Tensile strength in a wound increases progressively up to 1 year after the wound occurs. Tensile strength in a healed wound is always less than 80% of normal. Healing time is related to the logarithm of the area. The width of the wound is a better predictor of healing time than is the area in which the wound occurred. Wounds created by destructive techniques (e.g., cryosurgery, electrosurgery, laser surgery, and chemical cautery) heal more slowly than clean wounds created by scalpel or curette surgery.
Wound management guidelines are listed in Box 27.1 .
Use antiseptics for disinfection of intact skin only.
Select a method of wounding that minimizes tissue necrosis.
Use pinpoint electrocoagulation, pressure, topical thrombin, collagen, or gelatin rather than caustic agents to establish hemostasis.
To prevent wound infection and to accelerate healing, apply topical antibiotics to the wound instead of antiseptics.
Substitute tap water for hydrogen peroxide to cleanse wounds.
Use nonadherent occlusive dressing on wounds to accelerate healing.
Topical steroids may interfere with healing because of their antiinflammatory action ( Table 27.1 ).

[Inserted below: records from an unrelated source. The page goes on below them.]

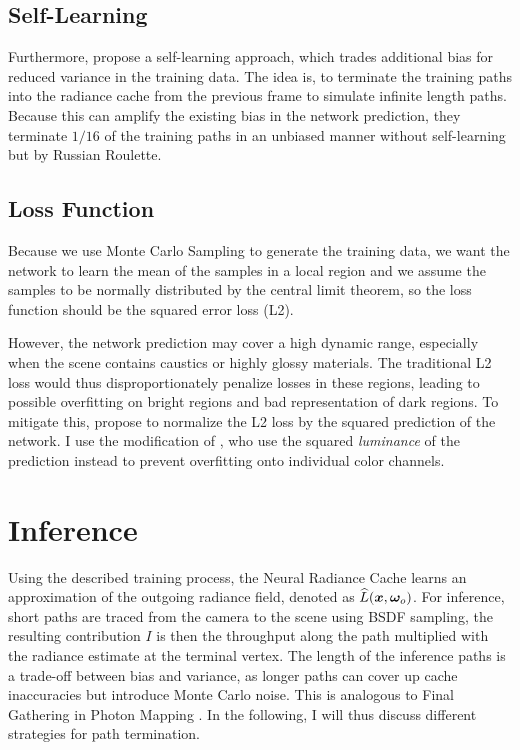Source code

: \subsection{Self-Learning}
Furthermore, \textcite{muller2021} propose a self-learning approach, which trades additional bias for reduced variance in the training data.
The idea is, to terminate the training paths into the radiance cache from the previous frame to simulate infinite length paths.
Because this can amplify the existing bias in the network prediction, they terminate $1/16$ of the training paths in an unbiased manner without self-learning but by Russian Roulette.

\subsection{Loss Function}
Because we use Monte Carlo Sampling to generate the training data, we want the network to learn the mean of the samples in a local region and we assume the samples to be normally distributed by the central limit theorem, so the loss function should be the squared error loss (L2).

However, the network prediction may cover a high dynamic range, especially when the scene contains caustics or highly glossy materials.
The traditional L2 loss would thus disproportionately penalize losses in these regions, leading to possible overfitting on bright regions and bad representation of dark regions.
To mitigate this, \textcite{lehtinen2018} propose to normalize the L2 loss by the squared prediction of the network.
I use the modification of \textcite{muller2021}, who use the squared \emph{luminance} of the prediction instead to prevent overfitting onto individual color channels.

\section{Inference}
Using the described training process, the Neural Radiance Cache learns an approximation of the outgoing radiance field, denoted as $\widehat{L}(\bm{x}, {\bm{\omega}_o})$.
For inference, short paths are traced from the camera to the scene using BSDF sampling, the resulting contribution $I$ is then the throughput along the path multiplied with the radiance estimate at the terminal vertex.
The length of the inference paths is a trade-off between bias and variance, as longer paths can cover up cache inaccuracies but introduce Monte Carlo noise.
This is analogous to Final Gathering in Photon Mapping \parencite{jensen1996}.
In the following, I will thus discuss different strategies for path termination.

Agents | Relative Rate of Healing (%) * |
---|---|
Triamcinolone acetonide ointment (0.1%) | −34 |
Furacin | −30 |
USP petrolatum | −8 |
Eucerin | +5 |
Benoxyl lotion base (benzoyl peroxide preparation) | +14 |
Silvadene cream | +28 |
Neosporin ointment | +28 |
Telfa dressing | +14 |
One percent povidone–iodine, 3% hydrogen peroxide, and 0.5% chlorhexidine solutions are toxic for fibroblasts and keratinocytes and may delay the formation of granulation tissue.
Monsel's solution (ferric subsulfate), 30% aluminum chloride, and silver nitrate produce tissue necrosis and delay reepithelialization. The effect on small wounds is minimal.
Contact allergic reactions may occur with tapes and antibiotic ointments. Neomycin is a common sensitizer. Polysporin and bacitracin are not common sensitizers.
Malnutrition interferes with healing. Vitamin C and zinc deficiencies lead to poor healing. Systemic steroids in a dosage greater than 10 mg a day interfere with healing. Clinical experience suggests no impairment of wound healing for patients taking chemotherapeutic drugs.
Occlusion of wounds leads to faster healing. The process of neovascularization within granulation tissue is stimulated by hypoxic conditions such as those that occur beneath occlusive, oxygen-impermeable dressings. Occlusive dressings prevent crust formation and drying of the wound bed. The rate of epithelialization is faster under occlusive dressings. Wound fluid under occlusive dressings is favorable to fibroblast proliferation. Adhesive occlusive dressings may remove newly formed epithelium. Hydrocolloid adhesive occlusive dressings prevent entry of bacteria into the wound. The use of occlusive dressings in chronic wounds leads to less pain, better granulation tissue, and painless wound debridement. In acute wounds, occlusive dressings promote bacterial growth but result in faster reepithelialization. There are numerous dressings available. These are routinely used in wound care clinics where complicated venous and arterial ulcers are treated.
Protection with dressings exerts pressure and maintains a moist wound environment. Dressings reduce pain when applied to partial-thickness wounds. Topical antimicrobial agents that may enhance reepithelialization include neomycin, polymyxin B, Neosporin ointment, silver sulfadiazine, and 20% benzoyl peroxide lotion. Hexachlorophene, chlorhexidine, and alcohol may retard reepithelialization.